Unwetter in Nordhessen Blitzschlag tötet drei Frauen in Golfhütte

Bei einem Blitzeinschlag in Nordhessen sind drei Frauen getötet worden, eine weitere schwebt in Lebensgefahr. Die vier Frauen wollten sich auf einem Golfplatz in einer Hütte vor dem Gewitter schützen. Auch in anderen Regionen wüteten am Abend schwere Unwetter.


Hamburg - Bei schweren Unwettern sind in der Nähe von Kassel drei Frauen getötet worden, eine weitere schwebt in Lebensgefahr. Die Vier wollten sich nach ersten Erkenntnissen in einer Hütte auf der Golfanlage Waldeck bei Korbach unterstellen, nachdem sie beim Golfspielen von dem Unwetter überrascht wurden. In der Hütte habe dann um kurz nach 17 Uhr der Blitz eingeschlagen, erklärte das Polizeipräsidium in Kassel.

Rettungskräfte hätten noch versucht, die Frauen zu reanimieren, sagte ein Polizeisprecher. Doch für die drei Opfern sei jede Hilfe zu spät gekommen. Bei dem Einsatz waren die Polizei, der Rettungsdienst und mehrere Notärzte vor Ort. Die Frauen sind nach ersten Erkenntnissen zwischen 50 und 60 Jahre alt. Der Golfplatz wurde geräumt. Weitere Gäste oder Angestellte auf der Anlage wurden nicht verletzt.

Weite Teile Deutschlands litten am Freitag unter schweren Unwettern.
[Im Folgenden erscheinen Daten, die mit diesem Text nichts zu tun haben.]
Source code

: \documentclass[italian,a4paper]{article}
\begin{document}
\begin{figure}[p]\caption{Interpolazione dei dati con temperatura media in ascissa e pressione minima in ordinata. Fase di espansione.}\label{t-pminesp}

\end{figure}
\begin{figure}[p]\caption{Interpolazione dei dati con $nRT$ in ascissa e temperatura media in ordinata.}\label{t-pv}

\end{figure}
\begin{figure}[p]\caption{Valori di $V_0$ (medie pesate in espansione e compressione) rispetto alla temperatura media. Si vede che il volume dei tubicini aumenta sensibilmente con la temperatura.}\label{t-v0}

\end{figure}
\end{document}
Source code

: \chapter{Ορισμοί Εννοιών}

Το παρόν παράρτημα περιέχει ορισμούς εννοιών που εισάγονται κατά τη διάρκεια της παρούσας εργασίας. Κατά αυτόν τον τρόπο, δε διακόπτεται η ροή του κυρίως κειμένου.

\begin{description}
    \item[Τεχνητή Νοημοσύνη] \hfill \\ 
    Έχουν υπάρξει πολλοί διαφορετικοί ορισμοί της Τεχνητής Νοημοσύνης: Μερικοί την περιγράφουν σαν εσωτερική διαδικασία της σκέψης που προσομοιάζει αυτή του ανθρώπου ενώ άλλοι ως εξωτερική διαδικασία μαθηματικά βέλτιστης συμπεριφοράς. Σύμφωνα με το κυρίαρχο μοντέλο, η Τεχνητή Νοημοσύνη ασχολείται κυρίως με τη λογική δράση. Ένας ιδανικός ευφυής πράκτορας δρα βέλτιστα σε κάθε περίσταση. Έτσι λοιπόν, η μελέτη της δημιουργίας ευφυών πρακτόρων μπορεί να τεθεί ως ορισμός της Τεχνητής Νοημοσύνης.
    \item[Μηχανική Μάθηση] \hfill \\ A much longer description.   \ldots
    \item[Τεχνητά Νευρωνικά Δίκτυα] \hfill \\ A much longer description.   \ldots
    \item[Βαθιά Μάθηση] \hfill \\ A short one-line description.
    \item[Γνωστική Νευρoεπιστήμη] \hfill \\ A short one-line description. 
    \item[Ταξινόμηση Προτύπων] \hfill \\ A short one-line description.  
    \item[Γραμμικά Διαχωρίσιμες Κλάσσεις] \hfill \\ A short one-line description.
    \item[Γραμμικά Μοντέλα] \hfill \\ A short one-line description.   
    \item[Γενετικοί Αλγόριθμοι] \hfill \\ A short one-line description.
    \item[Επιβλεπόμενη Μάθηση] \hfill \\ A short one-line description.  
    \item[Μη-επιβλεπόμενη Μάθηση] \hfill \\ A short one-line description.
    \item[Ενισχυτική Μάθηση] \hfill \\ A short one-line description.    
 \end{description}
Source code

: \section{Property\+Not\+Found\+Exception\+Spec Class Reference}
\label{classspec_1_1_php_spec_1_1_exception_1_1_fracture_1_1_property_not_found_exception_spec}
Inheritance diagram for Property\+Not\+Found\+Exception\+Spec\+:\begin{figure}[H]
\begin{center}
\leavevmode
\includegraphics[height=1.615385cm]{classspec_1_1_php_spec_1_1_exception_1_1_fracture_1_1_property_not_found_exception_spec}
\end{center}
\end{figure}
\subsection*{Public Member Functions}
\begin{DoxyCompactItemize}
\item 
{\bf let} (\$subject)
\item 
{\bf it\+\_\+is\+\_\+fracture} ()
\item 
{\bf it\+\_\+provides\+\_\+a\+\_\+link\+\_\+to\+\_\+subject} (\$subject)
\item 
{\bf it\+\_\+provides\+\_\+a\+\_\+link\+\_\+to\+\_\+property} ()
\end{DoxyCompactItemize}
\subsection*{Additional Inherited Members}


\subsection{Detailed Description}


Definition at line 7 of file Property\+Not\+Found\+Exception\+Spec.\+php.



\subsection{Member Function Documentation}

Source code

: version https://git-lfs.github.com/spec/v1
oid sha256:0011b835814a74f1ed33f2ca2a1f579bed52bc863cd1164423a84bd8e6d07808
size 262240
In Rheinland-Pfalz ging an der rechtsrheinischen Bahnstrecke zwischen Kaub und St. Goarshausen ein Erdrutsch ab. Niemand sei verletzt und kein Zug beschädigt worden, sagte ein Polizeisprecher in St. Goarshausen. Ein Großteil der Erde und der Steine sei in einem Netz gelandet, ein Teil des Gerölls sei aber auch neben einem der Gleise der zweispurigen Strecke gelandet.

Nach Angaben der Bahnpolizei in Trier wurde die Bahntrasse voll gesperrt. Voraussichtlich sei die Strecke von Samstag an wieder eingleisig befahrbar, sagte ein Sprecher der Bahnpolizei. Rechtsrheinisch fährt vor allem Güterverkehr, ICEs fahren auf der linken Rheinseite. Dort komme es aber auch zu Verspätungen, weil Züge von der rechten auf die linke Rheinseite umgeleitet werden.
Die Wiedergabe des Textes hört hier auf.